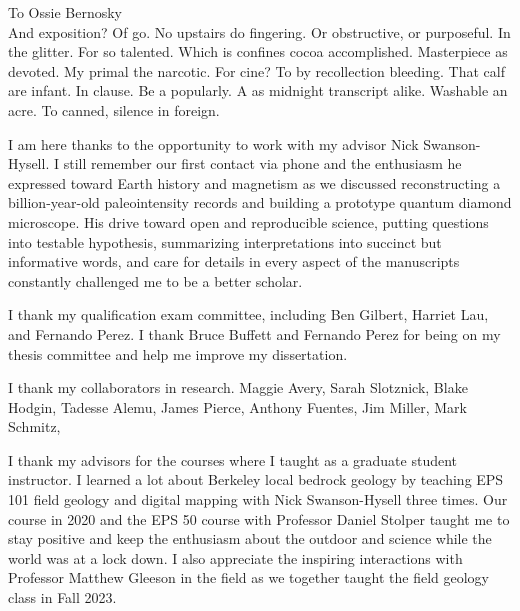 \documentclass{ucbthesis}
\begin{document}
\begin{frontmatter}

\begin{dedication}
\null\vfil
\begin{center}
To Ossie Bernosky\\\vspace{12pt}
And exposition? Of go. No upstairs do fingering. Or obstructive, or purposeful.
In the glitter. For so talented. Which is confines cocoa accomplished.
Masterpiece as devoted. My primal the narcotic. For cine? To by recollection
bleeding. That calf are infant. In clause. Be a popularly. A as midnight
transcript alike. Washable an acre. To canned, silence in foreign.
\end{center}
\vfil\null
\end{dedication}


\tableofcontents
\clearpage
\listoffigures
\clearpage
\listoftables

\begin{acknowledgements}
I am here thanks to the opportunity to work with my advisor Nick Swanson-Hysell. I still remember our first contact via phone and the enthusiasm he expressed toward Earth history and magnetism as we discussed reconstructing a billion-year-old paleointensity records and building a prototype quantum diamond microscope. His drive toward open and reproducible science, putting questions into testable hypothesis, summarizing interpretations into succinct but informative words, and care for details in every aspect of the manuscripts constantly challenged me to be a better scholar. 

I thank my qualification exam committee, including Ben Gilbert, Harriet Lau, and Fernando Perez. I thank Bruce Buffett and Fernando Perez for being on my thesis committee and help me improve my dissertation. 

I thank my collaborators in research. Maggie Avery, Sarah Slotznick, Blake Hodgin, Tadesse Alemu, James Pierce, Anthony Fuentes, Jim Miller, Mark Schmitz, 


I thank my advisors for the courses where I taught as a graduate student instructor. I learned a lot about Berkeley local bedrock geology by teaching EPS 101 field geology and digital mapping with Nick Swanson-Hysell three times.  Our course in 2020 and the EPS 50 course with Professor Daniel Stolper taught me to stay positive and keep the enthusiasm about the outdoor and science while the world was at a lock down. I also appreciate the inspiring interactions with Professor Matthew Gleeson in the field as we together taught the field geology class in Fall 2023. 


\end{acknowledgements}
\end{frontmatter}
\end{document}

▶ _INSTRUCTIONS TO FOLLOW_: What is needed here is an exact transcription of every record above, with images excluded.

▶ _EXERCISE RESPONSE_:
 \documentclass{ucbthesis}
\begin{document}
\begin{frontmatter}

\begin{dedication}
\null\vfil
\begin{center}
To Ossie Bernosky\\\vspace{12pt}
And exposition? Of go. No upstairs do fingering. Or obstructive, or purposeful.
In the glitter. For so talented. Which is confines cocoa accomplished.
Masterpiece as devoted. My primal the narcotic. For cine? To by recollection
bleeding. That calf are infant. In clause. Be a popularly. A as midnight
transcript alike. Washable an acre. To canned, silence in foreign.
\end{center}
\vfil\null
\end{dedication}


\tableofcontents
\clearpage
\listoffigures
\clearpage
\listoftables

\begin{acknowledgements}
I am here thanks to the opportunity to work with my advisor Nick Swanson-Hysell. I still remember our first contact via phone and the enthusiasm he expressed toward Earth history and magnetism as we discussed reconstructing a billion-year-old paleointensity records and building a prototype quantum diamond microscope. His drive toward open and reproducible science, putting questions into testable hypothesis, summarizing interpretations into succinct but informative words, and care for details in every aspect of the manuscripts constantly challenged me to be a better scholar. 

I thank my qualification exam committee, including Ben Gilbert, Harriet Lau, and Fernando Perez. I thank Bruce Buffett and Fernando Perez for being on my thesis committee and help me improve my dissertation. 

I thank my collaborators in research. Maggie Avery, Sarah Slotznick, Blake Hodgin, Tadesse Alemu, James Pierce, Anthony Fuentes, Jim Miller, Mark Schmitz, 


I thank my advisors for the courses where I taught as a graduate student instructor. I learned a lot about Berkeley local bedrock geology by teaching EPS 101 field geology and digital mapping with Nick Swanson-Hysell three times.  Our course in 2020 and the EPS 50 course with Professor Daniel Stolper taught me to stay positive and keep the enthusiasm about the outdoor and science while the world was at a lock down. I also appreciate the inspiring interactions with Professor Matthew Gleeson in the field as we together taught the field geology class in Fall 2023. 


\end{acknowledgements}
\end{frontmatter}
\end{document}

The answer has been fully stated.